The goal: To live as cheap as we can this year and pay off the credit cards by next Christmas. Alas, this means I will have to find some creative ways to use my yarn stash.
4. Home improvement:
Rick and I have decided to make goals for this old house. We bought the house 18 months ago, but have not made a lot of improvements—which a house built in 1939 needs. So this year, we hope to get the outside walls insulated and place drapes/shades on all the windows (gas is expensive, yo!), and get the house jacked up/leveled/whatever you call it, which will put a great big set-back in Goal #3. Also, Rick and Adam will finish rewiring the electricity.
5. Get into an RN program:
This one is a big if. I will be ready for the program in Fall 2006, but there are only 20 slots available and about 200 people that apply every year. And it’s that way at each school I’ll be applying at. Wish me luck!

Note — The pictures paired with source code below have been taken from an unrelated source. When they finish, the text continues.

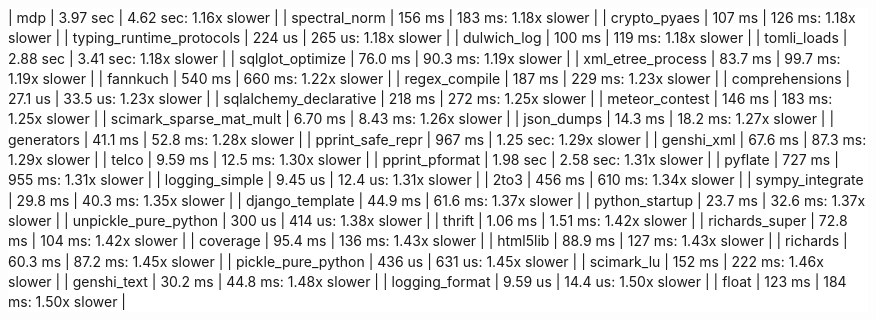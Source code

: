 | mdp                        | 3.97 sec                                               | 4.62 sec: 1.16x slower                                                 |
| spectral_norm              | 156 ms                                                 | 183 ms: 1.18x slower                                                   |
| crypto_pyaes               | 107 ms                                                 | 126 ms: 1.18x slower                                                   |
| typing_runtime_protocols   | 224 us                                                 | 265 us: 1.18x slower                                                   |
| dulwich_log                | 100 ms                                                 | 119 ms: 1.18x slower                                                   |
| tomli_loads                | 2.88 sec                                               | 3.41 sec: 1.18x slower                                                 |
| sqlglot_optimize           | 76.0 ms                                                | 90.3 ms: 1.19x slower                                                  |
| xml_etree_process          | 83.7 ms                                                | 99.7 ms: 1.19x slower                                                  |
| fannkuch                   | 540 ms                                                 | 660 ms: 1.22x slower                                                   |
| regex_compile              | 187 ms                                                 | 229 ms: 1.23x slower                                                   |
| comprehensions             | 27.1 us                                                | 33.5 us: 1.23x slower                                                  |
| sqlalchemy_declarative     | 218 ms                                                 | 272 ms: 1.25x slower                                                   |
| meteor_contest             | 146 ms                                                 | 183 ms: 1.25x slower                                                   |
| scimark_sparse_mat_mult    | 6.70 ms                                                | 8.43 ms: 1.26x slower                                                  |
| json_dumps                 | 14.3 ms                                                | 18.2 ms: 1.27x slower                                                  |
| generators                 | 41.1 ms                                                | 52.8 ms: 1.28x slower                                                  |
| pprint_safe_repr           | 967 ms                                                 | 1.25 sec: 1.29x slower                                                 |
| genshi_xml                 | 67.6 ms                                                | 87.3 ms: 1.29x slower                                                  |
| telco                      | 9.59 ms                                                | 12.5 ms: 1.30x slower                                                  |
| pprint_pformat             | 1.98 sec                                               | 2.58 sec: 1.31x slower                                                 |
| pyflate                    | 727 ms                                                 | 955 ms: 1.31x slower                                                   |
| logging_simple             | 9.45 us                                                | 12.4 us: 1.31x slower                                                  |
| 2to3                       | 456 ms                                                 | 610 ms: 1.34x slower                                                   |
| sympy_integrate            | 29.8 ms                                                | 40.3 ms: 1.35x slower                                                  |
| django_template            | 44.9 ms                                                | 61.6 ms: 1.37x slower                                                  |
| python_startup             | 23.7 ms                                                | 32.6 ms: 1.37x slower                                                  |
| unpickle_pure_python       | 300 us                                                 | 414 us: 1.38x slower                                                   |
| thrift                     | 1.06 ms                                                | 1.51 ms: 1.42x slower                                                  |
| richards_super             | 72.8 ms                                                | 104 ms: 1.42x slower                                                   |
| coverage                   | 95.4 ms                                                | 136 ms: 1.43x slower                                                   |
| html5lib                   | 88.9 ms                                                | 127 ms: 1.43x slower                                                   |
| richards                   | 60.3 ms                                                | 87.2 ms: 1.45x slower                                                  |
| pickle_pure_python         | 436 us                                                 | 631 us: 1.45x slower                                                   |
| scimark_lu                 | 152 ms                                                 | 222 ms: 1.46x slower                                                   |
| genshi_text                | 30.2 ms                                                | 44.8 ms: 1.48x slower                                                  |
| logging_format             | 9.59 us                                                | 14.4 us: 1.50x slower                                                  |
| float                      | 123 ms                                                 | 184 ms: 1.50x slower                                                   |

6. Spend more time with friends and family:
I have no real plans for how to do this. I mean, I suppose I could create some elaborate organizational module for getting all studying and assignments done by certain days so that weekends are left free and yada, yada, yada, but we all know that with work and school, that ain’t happenin’. But I do want to spend more of the little free time I have with those that I care about most. I am becoming way too much of a hermit.
7. Knit like crazy. Finish lots of projects. Learn to use DPNs, knit something with cables, make an adult sweater. Do this during hermit times.
That's all I've come up with for now. Trust me, I can come up with all kinds of self-help resolutions. Like “Become more in touch with my spiritual side”. But this year, I feel like, what-the-fuck-ever! I don't have the energy to create an action plan for spiritual growth! I’m going to focus on physical health, my house, my money, and school. The knitting and the socializing can give me the spiritual boost. And if I can quit smoking, surely I can give the Coke up too, right???
Again, I wish all my friends and family a Happy, Happy 2006!